Task statement — Go through the records and report each line in which the word "normal" occurs.

(Saved entries)
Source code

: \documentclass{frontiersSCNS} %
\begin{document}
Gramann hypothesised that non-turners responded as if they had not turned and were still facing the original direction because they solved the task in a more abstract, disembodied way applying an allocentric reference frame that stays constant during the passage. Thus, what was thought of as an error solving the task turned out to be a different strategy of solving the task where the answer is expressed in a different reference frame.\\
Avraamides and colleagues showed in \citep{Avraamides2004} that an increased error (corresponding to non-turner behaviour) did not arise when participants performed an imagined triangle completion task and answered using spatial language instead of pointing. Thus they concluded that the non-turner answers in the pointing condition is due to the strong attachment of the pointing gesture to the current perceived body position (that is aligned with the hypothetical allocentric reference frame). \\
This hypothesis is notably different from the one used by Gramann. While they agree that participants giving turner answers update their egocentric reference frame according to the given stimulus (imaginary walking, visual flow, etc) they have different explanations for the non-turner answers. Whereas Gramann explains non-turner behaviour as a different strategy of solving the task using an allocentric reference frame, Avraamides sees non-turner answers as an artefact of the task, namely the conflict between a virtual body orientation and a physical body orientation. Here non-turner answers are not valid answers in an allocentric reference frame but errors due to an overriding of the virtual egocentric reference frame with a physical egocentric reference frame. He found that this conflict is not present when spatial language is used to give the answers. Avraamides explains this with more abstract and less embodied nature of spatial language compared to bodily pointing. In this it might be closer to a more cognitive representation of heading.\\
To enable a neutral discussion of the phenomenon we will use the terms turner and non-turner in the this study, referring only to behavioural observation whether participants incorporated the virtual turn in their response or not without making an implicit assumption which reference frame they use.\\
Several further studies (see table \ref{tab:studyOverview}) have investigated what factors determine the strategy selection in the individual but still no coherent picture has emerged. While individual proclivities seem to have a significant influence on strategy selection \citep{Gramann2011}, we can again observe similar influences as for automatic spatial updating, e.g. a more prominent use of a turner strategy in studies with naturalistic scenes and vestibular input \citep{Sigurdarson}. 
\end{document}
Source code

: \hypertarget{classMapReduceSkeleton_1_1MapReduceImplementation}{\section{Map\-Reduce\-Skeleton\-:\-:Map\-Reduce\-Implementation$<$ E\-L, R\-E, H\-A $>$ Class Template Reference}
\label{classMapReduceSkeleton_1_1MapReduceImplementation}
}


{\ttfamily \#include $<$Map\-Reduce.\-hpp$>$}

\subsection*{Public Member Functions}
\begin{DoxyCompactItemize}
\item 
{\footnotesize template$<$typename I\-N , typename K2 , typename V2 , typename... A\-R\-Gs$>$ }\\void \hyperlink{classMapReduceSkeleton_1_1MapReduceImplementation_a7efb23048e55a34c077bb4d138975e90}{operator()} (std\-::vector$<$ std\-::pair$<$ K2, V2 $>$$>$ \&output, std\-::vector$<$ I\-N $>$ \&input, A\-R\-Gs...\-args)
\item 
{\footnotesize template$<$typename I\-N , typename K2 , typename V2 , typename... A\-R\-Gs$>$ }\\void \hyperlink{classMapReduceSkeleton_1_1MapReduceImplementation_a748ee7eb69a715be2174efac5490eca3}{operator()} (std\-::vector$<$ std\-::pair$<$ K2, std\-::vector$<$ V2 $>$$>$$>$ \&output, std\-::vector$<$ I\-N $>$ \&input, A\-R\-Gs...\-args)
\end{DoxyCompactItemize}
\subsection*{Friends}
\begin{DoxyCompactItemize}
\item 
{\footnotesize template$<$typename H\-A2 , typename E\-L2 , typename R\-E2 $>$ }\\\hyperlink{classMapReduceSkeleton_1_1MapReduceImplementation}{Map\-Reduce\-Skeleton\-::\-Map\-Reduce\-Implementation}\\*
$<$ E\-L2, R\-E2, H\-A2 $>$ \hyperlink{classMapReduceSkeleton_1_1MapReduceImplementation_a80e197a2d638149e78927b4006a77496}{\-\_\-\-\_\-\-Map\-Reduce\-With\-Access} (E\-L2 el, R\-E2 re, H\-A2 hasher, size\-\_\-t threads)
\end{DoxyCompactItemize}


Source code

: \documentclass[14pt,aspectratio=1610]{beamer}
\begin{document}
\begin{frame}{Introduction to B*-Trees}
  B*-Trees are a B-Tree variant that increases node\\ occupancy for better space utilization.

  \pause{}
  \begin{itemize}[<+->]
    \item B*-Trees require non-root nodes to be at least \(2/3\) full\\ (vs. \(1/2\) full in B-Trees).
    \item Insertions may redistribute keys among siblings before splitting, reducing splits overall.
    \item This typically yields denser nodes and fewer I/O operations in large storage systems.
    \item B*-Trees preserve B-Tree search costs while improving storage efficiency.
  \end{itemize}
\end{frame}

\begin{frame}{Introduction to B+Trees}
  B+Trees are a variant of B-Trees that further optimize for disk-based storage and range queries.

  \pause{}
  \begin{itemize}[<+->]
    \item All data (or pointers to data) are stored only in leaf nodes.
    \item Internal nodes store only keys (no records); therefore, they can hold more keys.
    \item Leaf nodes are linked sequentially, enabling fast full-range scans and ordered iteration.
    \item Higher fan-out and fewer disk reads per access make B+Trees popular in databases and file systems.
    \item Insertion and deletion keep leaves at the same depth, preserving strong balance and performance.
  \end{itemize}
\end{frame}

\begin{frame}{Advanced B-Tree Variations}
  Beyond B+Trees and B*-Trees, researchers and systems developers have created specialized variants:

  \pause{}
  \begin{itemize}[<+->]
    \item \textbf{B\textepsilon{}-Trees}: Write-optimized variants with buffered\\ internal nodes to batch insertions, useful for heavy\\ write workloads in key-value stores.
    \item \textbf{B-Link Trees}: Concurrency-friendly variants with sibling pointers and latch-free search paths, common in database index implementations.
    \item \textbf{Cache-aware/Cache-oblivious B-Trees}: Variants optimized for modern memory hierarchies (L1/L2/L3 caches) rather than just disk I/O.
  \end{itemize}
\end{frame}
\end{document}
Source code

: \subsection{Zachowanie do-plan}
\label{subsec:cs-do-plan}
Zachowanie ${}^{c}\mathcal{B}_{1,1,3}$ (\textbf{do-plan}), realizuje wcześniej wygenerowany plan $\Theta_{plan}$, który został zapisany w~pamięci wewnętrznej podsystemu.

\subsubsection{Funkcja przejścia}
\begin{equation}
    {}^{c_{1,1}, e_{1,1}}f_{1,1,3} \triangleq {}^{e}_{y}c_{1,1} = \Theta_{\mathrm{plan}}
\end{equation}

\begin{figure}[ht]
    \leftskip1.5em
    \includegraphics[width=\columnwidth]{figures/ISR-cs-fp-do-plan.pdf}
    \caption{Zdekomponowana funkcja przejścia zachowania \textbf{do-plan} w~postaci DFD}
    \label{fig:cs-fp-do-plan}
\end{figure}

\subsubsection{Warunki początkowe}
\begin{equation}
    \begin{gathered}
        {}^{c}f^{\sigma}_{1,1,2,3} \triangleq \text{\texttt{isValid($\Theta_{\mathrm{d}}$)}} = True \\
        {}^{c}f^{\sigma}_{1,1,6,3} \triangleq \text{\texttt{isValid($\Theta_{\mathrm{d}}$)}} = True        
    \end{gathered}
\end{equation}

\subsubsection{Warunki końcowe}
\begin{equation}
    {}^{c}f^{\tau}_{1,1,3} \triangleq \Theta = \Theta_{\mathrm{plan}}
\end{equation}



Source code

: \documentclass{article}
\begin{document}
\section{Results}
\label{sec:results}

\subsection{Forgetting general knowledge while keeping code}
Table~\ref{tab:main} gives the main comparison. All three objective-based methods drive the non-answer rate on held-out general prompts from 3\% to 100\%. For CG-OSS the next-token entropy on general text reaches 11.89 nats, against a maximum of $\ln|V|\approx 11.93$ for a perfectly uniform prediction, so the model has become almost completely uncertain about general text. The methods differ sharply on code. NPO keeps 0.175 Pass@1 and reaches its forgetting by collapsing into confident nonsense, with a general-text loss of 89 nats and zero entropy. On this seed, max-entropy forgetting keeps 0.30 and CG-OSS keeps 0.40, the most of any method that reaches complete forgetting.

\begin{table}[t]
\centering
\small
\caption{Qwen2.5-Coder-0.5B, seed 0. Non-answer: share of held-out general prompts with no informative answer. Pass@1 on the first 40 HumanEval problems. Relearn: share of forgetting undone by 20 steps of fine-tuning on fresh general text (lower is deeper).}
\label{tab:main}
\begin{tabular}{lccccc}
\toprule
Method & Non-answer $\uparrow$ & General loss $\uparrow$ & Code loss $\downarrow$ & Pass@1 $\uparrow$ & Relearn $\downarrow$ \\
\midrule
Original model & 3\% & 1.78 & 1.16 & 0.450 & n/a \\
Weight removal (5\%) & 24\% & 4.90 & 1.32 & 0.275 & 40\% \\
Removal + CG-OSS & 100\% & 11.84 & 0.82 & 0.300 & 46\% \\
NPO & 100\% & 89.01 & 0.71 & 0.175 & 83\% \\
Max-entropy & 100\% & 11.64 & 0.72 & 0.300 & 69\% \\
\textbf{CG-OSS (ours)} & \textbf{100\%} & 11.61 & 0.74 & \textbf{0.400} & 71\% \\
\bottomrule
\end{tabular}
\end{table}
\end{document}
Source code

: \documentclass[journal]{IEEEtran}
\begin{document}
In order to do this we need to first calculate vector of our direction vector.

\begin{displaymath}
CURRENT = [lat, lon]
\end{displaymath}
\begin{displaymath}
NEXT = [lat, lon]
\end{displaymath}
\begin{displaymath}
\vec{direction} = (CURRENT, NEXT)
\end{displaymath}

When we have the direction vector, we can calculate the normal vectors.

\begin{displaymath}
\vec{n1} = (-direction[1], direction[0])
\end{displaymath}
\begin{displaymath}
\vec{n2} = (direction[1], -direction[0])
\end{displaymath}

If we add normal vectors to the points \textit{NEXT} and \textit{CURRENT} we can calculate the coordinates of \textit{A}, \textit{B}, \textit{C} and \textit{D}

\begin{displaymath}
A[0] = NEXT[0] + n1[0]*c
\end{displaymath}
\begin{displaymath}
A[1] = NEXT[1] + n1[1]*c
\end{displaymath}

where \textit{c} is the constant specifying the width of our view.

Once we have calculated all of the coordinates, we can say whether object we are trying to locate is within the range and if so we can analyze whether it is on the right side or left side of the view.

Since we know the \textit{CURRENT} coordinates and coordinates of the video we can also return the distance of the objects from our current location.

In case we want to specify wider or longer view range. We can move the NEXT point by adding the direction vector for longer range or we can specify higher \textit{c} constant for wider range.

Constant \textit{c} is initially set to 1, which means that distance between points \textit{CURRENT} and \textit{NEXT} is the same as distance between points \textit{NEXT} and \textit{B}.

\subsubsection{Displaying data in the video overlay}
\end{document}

Response area —
When we have the direction vector, we can calculate the normal vectors.
If we add normal vectors to the points \textit{NEXT} and \textit{CURRENT} we can calculate the coordinates of \textit{A}, \textit{B}, \textit{C} and \textit{D}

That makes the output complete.